Required action:
Whenever a line in the entries below contains "begin", copy that line.

[[ Records for processing open ]]

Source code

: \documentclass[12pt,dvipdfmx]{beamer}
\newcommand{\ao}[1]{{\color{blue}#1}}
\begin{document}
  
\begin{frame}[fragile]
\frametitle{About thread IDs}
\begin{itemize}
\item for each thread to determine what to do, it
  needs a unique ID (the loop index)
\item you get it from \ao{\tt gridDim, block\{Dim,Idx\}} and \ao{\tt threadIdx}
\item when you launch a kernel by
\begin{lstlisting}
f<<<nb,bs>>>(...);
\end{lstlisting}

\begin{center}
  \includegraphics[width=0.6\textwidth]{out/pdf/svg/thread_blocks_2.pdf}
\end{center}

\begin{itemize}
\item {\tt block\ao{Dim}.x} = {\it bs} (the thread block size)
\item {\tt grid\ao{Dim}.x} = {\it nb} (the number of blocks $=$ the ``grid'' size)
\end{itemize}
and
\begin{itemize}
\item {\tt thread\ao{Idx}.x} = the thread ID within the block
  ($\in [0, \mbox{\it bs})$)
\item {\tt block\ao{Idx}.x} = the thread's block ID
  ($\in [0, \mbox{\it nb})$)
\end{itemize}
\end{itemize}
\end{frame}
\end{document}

[[ Records for processing closed ]]

Output:
\begin{document}
\begin{frame}[fragile]
\begin{itemize}
\begin{lstlisting}
\begin{center}
\begin{itemize}
\begin{itemize}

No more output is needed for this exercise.